Serum antibody responses to MDI skin exposure. BALB/c mice were skin (only) exposed to vehicle (acetone/olive oil) or varying concentrations of MDI (0.1 - 10% w/v) as shown on X-axis. On day 21, serum levels of MDI-specific IgG1/IgG2a (inverse end-titer), IgE binding (ratio) and total IgE (ng/ml) were measured. Data shown are the mean ± SEM of 12 mice per group.
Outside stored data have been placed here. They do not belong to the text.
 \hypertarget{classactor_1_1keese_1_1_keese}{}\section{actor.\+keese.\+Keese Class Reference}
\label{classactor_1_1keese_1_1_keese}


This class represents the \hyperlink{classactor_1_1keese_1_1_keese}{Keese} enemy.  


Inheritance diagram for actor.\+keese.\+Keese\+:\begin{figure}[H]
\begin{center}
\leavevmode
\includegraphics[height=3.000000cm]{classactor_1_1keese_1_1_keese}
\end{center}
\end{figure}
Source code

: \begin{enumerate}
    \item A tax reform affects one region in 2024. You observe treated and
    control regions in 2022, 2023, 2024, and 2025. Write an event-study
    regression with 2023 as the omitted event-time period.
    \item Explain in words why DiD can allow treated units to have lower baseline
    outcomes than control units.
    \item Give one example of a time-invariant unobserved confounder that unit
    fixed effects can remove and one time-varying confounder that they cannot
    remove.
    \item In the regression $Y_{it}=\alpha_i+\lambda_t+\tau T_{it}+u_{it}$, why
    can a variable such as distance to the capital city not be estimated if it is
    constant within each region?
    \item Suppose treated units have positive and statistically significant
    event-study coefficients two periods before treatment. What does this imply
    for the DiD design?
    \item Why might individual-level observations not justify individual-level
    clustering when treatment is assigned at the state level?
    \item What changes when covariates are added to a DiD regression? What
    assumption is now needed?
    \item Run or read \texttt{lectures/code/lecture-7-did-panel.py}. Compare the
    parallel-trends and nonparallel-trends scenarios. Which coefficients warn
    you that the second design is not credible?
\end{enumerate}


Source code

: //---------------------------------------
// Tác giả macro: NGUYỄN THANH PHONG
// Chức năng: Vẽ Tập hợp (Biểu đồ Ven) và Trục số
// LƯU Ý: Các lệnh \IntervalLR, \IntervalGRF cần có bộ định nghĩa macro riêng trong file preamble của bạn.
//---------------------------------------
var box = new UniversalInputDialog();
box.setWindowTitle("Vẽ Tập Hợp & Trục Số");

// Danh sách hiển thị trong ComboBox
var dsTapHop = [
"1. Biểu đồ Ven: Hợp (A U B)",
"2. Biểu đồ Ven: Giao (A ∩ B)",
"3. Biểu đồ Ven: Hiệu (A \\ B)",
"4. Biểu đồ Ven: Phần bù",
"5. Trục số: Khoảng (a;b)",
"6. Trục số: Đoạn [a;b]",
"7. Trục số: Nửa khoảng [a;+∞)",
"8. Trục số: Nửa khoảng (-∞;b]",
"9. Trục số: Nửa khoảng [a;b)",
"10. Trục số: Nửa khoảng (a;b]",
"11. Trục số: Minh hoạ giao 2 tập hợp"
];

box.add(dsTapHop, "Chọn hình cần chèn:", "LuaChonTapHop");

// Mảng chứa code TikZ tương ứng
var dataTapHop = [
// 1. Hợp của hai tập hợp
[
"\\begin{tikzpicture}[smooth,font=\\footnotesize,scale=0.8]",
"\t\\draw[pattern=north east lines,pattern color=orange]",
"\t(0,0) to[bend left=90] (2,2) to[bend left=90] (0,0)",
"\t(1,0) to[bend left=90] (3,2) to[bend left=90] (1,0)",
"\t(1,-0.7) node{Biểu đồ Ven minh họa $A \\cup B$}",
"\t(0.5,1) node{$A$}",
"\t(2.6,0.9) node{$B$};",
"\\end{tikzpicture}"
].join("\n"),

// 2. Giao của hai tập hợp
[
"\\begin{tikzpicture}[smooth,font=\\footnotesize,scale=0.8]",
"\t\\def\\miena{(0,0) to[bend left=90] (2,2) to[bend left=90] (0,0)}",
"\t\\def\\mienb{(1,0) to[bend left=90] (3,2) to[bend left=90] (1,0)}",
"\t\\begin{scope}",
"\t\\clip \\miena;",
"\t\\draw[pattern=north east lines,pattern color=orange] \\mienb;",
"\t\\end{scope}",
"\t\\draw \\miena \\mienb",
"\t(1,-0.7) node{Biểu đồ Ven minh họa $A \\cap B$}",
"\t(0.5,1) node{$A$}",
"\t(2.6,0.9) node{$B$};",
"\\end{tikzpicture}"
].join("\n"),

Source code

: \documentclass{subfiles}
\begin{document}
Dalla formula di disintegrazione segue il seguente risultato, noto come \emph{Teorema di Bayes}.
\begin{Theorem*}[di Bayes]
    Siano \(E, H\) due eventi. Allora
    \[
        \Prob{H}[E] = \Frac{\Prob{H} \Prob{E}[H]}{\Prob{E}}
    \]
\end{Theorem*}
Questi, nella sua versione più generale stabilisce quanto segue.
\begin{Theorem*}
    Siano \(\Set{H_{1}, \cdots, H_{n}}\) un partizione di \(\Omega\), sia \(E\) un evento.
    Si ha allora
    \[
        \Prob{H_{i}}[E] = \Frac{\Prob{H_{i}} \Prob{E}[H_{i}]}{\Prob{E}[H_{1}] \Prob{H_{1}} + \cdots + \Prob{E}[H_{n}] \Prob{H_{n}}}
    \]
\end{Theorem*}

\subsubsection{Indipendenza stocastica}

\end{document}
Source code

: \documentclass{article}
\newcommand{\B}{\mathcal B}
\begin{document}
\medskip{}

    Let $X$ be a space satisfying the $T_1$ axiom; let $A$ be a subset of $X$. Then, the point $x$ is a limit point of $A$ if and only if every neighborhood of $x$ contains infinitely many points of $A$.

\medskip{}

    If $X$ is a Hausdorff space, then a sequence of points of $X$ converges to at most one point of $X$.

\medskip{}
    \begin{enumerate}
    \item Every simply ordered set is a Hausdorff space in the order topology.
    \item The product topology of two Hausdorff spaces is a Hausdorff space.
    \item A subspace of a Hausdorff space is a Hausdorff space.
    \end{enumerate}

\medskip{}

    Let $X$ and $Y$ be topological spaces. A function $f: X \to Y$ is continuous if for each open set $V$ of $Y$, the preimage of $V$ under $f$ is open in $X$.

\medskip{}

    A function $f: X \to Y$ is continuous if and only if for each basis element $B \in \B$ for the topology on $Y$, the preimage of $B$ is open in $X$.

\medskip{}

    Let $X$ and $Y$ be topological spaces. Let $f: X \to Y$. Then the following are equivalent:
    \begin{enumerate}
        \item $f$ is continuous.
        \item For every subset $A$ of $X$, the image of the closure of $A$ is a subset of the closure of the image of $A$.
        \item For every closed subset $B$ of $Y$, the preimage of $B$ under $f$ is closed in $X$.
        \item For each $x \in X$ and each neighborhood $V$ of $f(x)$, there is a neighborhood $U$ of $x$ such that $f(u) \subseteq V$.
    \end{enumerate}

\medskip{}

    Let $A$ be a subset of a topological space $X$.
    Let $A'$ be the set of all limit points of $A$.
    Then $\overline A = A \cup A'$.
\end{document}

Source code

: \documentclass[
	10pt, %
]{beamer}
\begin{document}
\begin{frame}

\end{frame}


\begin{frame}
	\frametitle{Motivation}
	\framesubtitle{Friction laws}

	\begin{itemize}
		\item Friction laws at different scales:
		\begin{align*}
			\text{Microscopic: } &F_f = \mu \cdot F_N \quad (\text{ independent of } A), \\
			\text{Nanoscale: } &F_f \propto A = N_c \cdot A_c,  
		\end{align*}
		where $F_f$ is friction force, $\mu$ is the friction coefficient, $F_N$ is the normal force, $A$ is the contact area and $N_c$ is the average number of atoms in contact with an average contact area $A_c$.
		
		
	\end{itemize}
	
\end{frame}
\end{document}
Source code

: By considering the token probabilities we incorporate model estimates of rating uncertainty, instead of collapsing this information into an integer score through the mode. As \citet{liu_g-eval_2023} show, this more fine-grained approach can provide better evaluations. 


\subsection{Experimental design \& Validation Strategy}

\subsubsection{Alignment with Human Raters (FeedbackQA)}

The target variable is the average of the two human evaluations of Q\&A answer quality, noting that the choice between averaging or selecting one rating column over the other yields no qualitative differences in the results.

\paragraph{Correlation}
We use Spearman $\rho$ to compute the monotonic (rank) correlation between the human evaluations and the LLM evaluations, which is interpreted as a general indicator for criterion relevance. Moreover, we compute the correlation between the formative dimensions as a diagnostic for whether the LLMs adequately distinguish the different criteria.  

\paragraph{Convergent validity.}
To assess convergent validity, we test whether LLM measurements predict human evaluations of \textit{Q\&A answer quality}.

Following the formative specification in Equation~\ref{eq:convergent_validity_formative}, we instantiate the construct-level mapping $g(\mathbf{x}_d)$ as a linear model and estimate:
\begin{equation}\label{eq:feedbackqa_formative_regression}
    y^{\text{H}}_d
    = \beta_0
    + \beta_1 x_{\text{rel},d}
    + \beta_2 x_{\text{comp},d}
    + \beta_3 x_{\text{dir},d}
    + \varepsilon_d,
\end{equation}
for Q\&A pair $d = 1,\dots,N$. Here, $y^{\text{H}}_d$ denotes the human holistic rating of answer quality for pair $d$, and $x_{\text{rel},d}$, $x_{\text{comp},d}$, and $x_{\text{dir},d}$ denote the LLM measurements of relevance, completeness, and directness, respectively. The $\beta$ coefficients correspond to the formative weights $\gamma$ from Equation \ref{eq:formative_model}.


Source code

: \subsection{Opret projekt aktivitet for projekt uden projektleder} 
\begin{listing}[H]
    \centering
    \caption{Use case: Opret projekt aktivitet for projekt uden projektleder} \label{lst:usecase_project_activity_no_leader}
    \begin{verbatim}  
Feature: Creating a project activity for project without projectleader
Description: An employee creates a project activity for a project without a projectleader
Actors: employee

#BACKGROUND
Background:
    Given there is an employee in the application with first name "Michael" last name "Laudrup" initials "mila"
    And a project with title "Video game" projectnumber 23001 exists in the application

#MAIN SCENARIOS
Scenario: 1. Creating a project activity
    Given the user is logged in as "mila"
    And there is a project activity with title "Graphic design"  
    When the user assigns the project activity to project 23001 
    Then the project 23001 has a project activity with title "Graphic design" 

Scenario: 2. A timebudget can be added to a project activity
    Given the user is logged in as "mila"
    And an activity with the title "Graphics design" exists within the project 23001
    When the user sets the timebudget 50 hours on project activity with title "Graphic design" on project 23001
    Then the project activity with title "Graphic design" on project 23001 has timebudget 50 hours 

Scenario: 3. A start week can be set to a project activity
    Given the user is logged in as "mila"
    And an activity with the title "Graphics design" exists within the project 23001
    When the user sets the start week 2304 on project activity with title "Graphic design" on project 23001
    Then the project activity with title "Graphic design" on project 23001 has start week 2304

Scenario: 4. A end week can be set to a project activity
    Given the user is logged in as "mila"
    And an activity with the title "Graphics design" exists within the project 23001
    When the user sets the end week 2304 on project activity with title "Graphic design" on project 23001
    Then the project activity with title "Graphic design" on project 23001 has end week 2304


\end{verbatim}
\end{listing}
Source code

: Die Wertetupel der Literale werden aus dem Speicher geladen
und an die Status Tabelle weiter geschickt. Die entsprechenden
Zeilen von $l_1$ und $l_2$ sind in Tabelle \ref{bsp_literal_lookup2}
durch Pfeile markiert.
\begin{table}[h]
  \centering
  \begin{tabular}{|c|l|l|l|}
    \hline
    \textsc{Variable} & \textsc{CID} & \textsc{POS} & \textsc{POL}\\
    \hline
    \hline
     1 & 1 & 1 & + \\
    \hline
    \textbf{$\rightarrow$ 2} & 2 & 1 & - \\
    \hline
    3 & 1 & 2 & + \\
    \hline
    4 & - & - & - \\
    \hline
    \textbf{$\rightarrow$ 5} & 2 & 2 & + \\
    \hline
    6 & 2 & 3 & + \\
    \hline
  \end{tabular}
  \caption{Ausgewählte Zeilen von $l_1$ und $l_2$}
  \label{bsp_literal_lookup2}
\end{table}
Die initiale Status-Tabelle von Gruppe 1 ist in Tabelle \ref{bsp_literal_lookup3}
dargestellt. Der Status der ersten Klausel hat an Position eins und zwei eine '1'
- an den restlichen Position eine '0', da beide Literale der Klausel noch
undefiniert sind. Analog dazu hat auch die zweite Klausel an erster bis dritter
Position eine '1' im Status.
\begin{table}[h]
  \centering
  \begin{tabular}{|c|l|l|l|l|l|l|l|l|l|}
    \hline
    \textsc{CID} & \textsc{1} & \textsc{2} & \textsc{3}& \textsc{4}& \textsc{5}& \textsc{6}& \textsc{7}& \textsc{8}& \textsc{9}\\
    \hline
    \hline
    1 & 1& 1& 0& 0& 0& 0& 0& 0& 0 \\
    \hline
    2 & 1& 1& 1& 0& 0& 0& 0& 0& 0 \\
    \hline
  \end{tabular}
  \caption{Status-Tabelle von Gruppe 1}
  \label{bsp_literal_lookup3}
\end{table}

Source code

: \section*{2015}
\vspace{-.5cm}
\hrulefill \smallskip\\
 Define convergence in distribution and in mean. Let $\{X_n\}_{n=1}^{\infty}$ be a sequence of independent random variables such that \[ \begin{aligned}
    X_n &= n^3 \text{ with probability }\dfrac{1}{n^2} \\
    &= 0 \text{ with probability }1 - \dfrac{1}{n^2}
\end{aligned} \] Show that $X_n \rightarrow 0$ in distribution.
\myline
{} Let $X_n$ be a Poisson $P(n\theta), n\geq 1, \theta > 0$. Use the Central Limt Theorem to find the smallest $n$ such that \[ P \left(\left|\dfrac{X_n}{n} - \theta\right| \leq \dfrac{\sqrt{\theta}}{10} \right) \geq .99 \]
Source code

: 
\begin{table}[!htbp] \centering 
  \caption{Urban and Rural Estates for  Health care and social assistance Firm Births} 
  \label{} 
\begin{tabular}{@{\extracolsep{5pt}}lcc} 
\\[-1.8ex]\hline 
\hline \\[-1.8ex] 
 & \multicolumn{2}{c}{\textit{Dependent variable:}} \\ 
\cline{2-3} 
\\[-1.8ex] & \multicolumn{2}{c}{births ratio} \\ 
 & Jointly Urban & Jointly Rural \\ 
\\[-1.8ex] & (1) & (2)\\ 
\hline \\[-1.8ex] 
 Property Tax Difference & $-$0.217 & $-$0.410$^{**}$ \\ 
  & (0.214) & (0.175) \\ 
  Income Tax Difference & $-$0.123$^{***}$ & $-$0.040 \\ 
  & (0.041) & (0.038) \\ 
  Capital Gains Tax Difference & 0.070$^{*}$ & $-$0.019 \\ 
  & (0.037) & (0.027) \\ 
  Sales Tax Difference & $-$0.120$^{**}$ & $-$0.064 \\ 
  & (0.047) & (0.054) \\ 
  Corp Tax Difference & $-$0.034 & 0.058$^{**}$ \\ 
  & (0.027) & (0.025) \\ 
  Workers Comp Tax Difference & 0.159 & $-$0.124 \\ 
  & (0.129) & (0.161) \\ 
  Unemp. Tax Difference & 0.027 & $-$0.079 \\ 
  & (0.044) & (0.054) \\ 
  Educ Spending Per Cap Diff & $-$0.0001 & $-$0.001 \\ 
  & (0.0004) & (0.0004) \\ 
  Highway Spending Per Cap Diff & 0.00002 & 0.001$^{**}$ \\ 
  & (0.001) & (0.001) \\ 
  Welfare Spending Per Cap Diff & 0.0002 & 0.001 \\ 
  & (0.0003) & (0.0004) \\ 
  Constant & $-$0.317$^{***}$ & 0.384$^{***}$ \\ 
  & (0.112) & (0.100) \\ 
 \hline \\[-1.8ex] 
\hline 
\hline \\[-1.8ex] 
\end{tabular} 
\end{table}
Influence of skin exposure on (secondary) respiratory tract exposure

Mice initially exposed to MDI via the skin, were subsequently exposed via the respiratory, to a water soluble derivative of MDI (mouse albumin conjugates), in an adaptation of our murine HDI asthma model [22]. In the present experiments, mice that received only vehicle (acetone/olive oil) skin exposure, exhibited no change in bronchoalveolar lavage (BAL) cell numbers or differentials, when (airway) challenged with MDI-albumin conjugates. However, mice with previous (≥1%) MDI skin exposure developed significant airway inflammatory responses to respiratory challenge. The observed increase in total cell numbers of BAL samples (obtained 48 hours post exposure) was primarily due to increases in eosinophils and lymphocytes (Figure 3). Thus, respiratory tract exposure, to concentrations of MDI (albumin conjugates) that normally do not evoke cellular inflammation, causes pathologic changes (increased number of airway cells with Th2-profile) in mice previously exposed to MDI via the skin.

Figure 3
figure 3

Airway inflammatory responses to MDI in mice sensitized via skin exposure. BALB/c mice that were initially skin exposed to vehicle or varying doses of MDI were subsequently exposed via the respiratory tract as described. On day 21, the number of cells recovered (by BAL) was determined. The data shown, are the mean ±SEM of 12 mice per group; *(p < .005) and #(p < .05) compared to all other groups.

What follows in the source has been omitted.